Look through the material below and copy exactly the lines from the line with "6 bytes, and" to the line with "Steve allows layouts to be nested.", those two lines included.

THE INPUT:
_ _ _ _ _

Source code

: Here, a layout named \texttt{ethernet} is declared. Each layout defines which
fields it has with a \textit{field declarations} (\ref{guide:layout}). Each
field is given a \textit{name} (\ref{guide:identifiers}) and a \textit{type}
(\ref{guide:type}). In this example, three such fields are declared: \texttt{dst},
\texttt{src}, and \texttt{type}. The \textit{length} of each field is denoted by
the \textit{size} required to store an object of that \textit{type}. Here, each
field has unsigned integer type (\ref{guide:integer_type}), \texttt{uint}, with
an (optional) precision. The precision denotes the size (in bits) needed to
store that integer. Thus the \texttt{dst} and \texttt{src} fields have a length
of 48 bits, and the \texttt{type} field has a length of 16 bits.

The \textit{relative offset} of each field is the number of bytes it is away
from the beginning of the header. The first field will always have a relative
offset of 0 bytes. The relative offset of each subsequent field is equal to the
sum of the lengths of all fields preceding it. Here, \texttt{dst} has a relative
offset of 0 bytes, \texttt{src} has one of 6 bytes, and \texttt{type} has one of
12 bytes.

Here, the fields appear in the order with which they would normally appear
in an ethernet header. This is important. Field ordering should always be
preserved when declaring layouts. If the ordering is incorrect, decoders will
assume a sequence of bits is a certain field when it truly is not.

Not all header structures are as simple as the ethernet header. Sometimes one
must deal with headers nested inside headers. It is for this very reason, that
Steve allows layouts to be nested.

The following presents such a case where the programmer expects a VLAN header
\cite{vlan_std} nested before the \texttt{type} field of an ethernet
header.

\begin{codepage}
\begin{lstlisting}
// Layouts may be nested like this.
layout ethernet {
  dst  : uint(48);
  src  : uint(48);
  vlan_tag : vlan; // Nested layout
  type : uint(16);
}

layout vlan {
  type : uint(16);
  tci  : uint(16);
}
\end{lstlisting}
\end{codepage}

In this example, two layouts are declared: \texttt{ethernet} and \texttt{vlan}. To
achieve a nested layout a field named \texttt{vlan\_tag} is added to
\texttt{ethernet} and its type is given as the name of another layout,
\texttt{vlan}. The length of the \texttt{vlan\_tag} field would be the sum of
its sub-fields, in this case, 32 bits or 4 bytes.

_ _ _ _ _

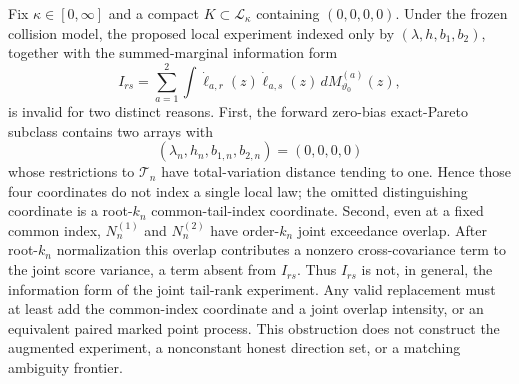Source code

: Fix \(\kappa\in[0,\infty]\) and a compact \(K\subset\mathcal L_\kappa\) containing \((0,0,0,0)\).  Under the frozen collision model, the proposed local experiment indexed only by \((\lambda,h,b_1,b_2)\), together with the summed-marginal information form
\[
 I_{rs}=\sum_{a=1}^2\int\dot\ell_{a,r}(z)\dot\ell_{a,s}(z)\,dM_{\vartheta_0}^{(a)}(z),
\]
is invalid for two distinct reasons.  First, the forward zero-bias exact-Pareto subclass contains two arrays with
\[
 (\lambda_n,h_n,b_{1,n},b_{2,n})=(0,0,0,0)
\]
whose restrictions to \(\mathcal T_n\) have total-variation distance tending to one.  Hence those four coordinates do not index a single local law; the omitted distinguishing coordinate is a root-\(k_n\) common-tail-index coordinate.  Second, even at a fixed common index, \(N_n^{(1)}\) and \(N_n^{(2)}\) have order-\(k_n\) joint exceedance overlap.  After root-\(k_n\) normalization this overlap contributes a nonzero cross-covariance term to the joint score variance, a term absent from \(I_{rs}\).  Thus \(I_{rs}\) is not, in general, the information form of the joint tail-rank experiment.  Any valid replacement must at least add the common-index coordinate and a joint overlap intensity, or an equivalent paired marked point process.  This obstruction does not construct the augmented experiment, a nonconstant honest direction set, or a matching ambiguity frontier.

_ _ _ _ _

THE ANSWER:
offset of 0 bytes, \texttt{src} has one of 6 bytes, and \texttt{type} has one of
12 bytes.

Here, the fields appear in the order with which they would normally appear
in an ethernet header. This is important. Field ordering should always be
preserved when declaring layouts. If the ordering is incorrect, decoders will
assume a sequence of bits is a certain field when it truly is not.

Not all header structures are as simple as the ethernet header. Sometimes one
must deal with headers nested inside headers. It is for this very reason, that
Steve allows layouts to be nested.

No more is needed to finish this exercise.